Croissant at Pâtisserie Olivier Potier
Despite a warming up (as part of the table service), the croissant (CN$1.85) at Pâtisserie Olivier Potier offered surprisingly little contrast between crumb and crust. The flavor was fine and the butter accentuated by a fair use of salt, but my plate (and lap) showed no evidence of shards after eating, indicating that the pastry simply lacked the desire flakey texture.
Croissant at Olive & Gourmando
Given the quality of the sandwich I ate, Olive & Gourmando’s croissant (CN$2.50) was somewhat disappointing, especially as it’s the most expensive of the group. Buttery to the touch, the flavor hit the right notes. But the croissant was a bit dry (perhaps slightly overcooked, as evidenced by the brownness on the bottom) and failed to offer the feathery layers I found inside of Fous Desserts’ croissant.
Croissants at Fous Desserts
A Closer Look at Fous' Croissant
A closer look at Fous Desserts’ croissant with its compelling striations.
Deep Inside Fous' Croissant
Fous Desserts’ croissant was very crisp, but still pillowy soft inside, producing lots of shards with each bite or pull. It was buttery with the perfect kiss of saltiness.

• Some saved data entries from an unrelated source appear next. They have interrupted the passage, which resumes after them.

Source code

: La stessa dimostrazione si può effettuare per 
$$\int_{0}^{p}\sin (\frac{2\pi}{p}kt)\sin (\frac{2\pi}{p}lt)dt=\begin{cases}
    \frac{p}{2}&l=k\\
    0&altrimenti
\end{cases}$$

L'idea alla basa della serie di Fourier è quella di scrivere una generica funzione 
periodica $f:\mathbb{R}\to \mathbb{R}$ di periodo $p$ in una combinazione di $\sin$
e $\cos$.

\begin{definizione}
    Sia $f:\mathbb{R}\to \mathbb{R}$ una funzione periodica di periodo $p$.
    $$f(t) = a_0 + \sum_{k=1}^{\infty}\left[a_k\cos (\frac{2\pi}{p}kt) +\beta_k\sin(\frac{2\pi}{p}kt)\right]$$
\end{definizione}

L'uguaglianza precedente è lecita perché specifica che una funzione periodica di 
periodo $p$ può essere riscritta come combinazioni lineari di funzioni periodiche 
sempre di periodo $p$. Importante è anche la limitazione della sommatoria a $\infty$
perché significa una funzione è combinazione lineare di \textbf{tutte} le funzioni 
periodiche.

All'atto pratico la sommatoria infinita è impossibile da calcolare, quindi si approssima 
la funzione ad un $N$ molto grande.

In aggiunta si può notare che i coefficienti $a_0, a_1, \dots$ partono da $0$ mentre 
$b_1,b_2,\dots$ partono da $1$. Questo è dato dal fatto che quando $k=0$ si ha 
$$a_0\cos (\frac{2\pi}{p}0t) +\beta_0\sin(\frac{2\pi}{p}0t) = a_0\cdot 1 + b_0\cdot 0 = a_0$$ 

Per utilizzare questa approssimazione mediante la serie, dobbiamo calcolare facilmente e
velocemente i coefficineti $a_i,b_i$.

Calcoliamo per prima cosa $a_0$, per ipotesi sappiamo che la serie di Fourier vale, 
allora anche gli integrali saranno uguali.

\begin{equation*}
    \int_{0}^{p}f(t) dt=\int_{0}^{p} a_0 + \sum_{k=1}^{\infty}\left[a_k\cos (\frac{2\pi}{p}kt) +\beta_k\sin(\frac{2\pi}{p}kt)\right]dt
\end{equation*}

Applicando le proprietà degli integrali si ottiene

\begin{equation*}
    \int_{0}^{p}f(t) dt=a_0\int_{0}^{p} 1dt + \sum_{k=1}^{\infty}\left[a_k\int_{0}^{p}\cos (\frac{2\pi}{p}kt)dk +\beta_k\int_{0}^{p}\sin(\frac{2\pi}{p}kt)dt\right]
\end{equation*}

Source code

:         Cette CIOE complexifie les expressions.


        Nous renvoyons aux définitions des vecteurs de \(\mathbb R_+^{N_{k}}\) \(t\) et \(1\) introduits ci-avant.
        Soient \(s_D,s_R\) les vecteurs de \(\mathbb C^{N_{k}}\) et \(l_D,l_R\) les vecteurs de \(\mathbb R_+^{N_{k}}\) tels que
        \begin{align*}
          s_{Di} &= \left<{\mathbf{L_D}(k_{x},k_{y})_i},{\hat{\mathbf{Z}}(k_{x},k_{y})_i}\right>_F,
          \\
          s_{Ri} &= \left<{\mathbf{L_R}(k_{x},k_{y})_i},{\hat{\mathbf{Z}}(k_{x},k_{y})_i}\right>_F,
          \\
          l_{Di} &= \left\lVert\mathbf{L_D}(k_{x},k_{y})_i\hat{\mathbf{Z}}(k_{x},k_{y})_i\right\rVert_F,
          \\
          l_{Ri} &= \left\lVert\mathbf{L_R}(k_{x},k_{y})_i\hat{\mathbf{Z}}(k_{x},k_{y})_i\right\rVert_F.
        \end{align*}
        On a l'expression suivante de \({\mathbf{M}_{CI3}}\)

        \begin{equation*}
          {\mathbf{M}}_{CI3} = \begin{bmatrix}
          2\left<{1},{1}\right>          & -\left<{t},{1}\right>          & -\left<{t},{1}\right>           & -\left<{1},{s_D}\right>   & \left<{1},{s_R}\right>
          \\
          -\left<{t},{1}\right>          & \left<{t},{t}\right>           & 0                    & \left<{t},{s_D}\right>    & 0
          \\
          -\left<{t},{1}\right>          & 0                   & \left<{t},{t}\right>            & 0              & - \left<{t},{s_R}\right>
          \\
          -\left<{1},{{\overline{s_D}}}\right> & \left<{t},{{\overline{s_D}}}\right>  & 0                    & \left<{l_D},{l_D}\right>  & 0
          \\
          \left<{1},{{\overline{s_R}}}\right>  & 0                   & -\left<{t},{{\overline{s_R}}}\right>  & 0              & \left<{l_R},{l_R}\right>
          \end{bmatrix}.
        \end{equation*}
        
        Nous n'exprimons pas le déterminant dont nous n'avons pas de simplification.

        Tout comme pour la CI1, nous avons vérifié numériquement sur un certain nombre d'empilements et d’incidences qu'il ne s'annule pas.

Croissant at Boulangerie Mr Pinchot
Boulangerie Mr Pinchot won highest accolades at a croissant tasting by Tourisme Montréal, but I found the dark-colored croissant (CN$1.45) to be somewhat soft and doughy, and not nearly buttery or flaky enough.

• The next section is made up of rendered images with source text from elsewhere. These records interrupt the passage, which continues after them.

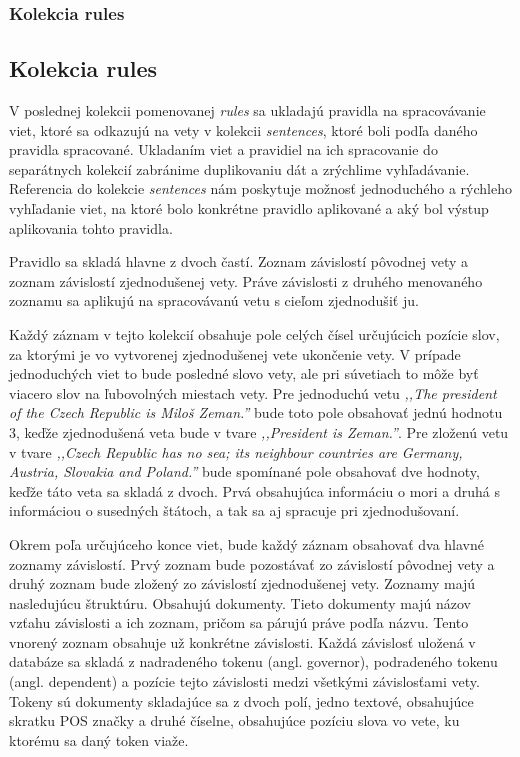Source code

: %
%
{
	\subsubsection{Kolekcia rules}
}
{
	\subsection{Kolekcia rules}
}
V poslednej kolekcii pomenovanej \textit{rules} sa ukladajú pravidla na spracovávanie viet, ktoré sa odkazujú na vety v kolekcii \textit{sentences}, ktoré boli podľa daného pravidla spracované. Ukladaním viet a pravidiel na ich spracovanie do separátnych kolekcií zabránime duplikovaniu dát a zrýchlime vyhľadávanie. Referencia do kolekcie \textit{sentences} nám poskytuje možnosť jednoduchého a rýchleho vyhľadanie viet, na ktoré bolo konkrétne pravidlo aplikované a aký bol výstup aplikovania tohto pravidla.

Pravidlo sa skladá hlavne z dvoch častí. Zoznam závislostí pôvodnej vety a zoznam závislostí zjednodušenej vety. Práve závislosti z druhého menovaného zoznamu sa aplikujú na spracovávanú vetu s cieľom zjednodušiť ju.

Každý záznam v tejto kolekcií obsahuje pole celých čísel určujúcich pozície slov, za ktorými je vo vytvorenej zjednodušenej vete ukončenie vety. V prípade jednoduchých viet to bude posledné slovo vety, ale pri súvetiach to môže byť viacero slov na ľubovolných miestach vety. Pre jednoduchú vetu \textit{,,The president of the Czech Republic is Miloš Zeman.''} bude toto pole obsahovať jednú hodnotu 3, keďže zjednodušená veta bude v tvare \textit{,,President is Zeman.''}. Pre zloženú vetu v tvare \textit{,,Czech Republic has no sea; its neighbour countries are Germany, Austria, Slovakia and Poland.''} bude spomínané pole obsahovať dve hodnoty, keďže táto veta sa skladá z dvoch. Prvá obsahujúca informáciu o mori a druhá s informáciou o susedných štátoch, a tak sa aj spracuje pri zjednodušovaní.

Okrem poľa určujúceho konce viet, bude každý záznam obsahovať dva hlavné zoznamy závislostí. Prvý zoznam bude pozostávať zo závislostí pôvodnej vety a druhý zoznam bude zložený zo závislostí zjednodušenej vety. Zoznamy majú nasledujúcu štruktúru. Obsahujú dokumenty. Tieto dokumenty majú názov vzťahu závislosti a ich zoznam, pričom sa párujú práve podľa názvu. Tento vnorený zoznam obsahuje už konkrétne závislosti. Každá závislosť uložená v databáze sa skladá z nadradeného tokenu (angl. governor), podradeného tokenu (angl. dependent) a pozície tejto závislosti medzi všetkými závislosťami vety. Tokeny sú dokumenty skladajúce sa z dvoch polí, jedno textové, obsahujúce skratku POS značky a druhé číselne, obsahujúce pozíciu slova vo vete, ku ktorému sa daný token viaže.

Boulangerie Mr Pinchot: 4354 Brébeuf Street, Montreal H2J 3K9 (map); 514-522-7192
Croissant at Mamie Clafoutis
Step into Mamie Clafoutis and you’re immediately barraged by displays of beautiful breads and pastries. In this context, the croissants (CN$1.45) look good, but a closer look reveals them to lack uniform color. They’re denser than the others to the point of being almost cake-like, with a crust that’s simply too soft, and overall lacking buttery flavor.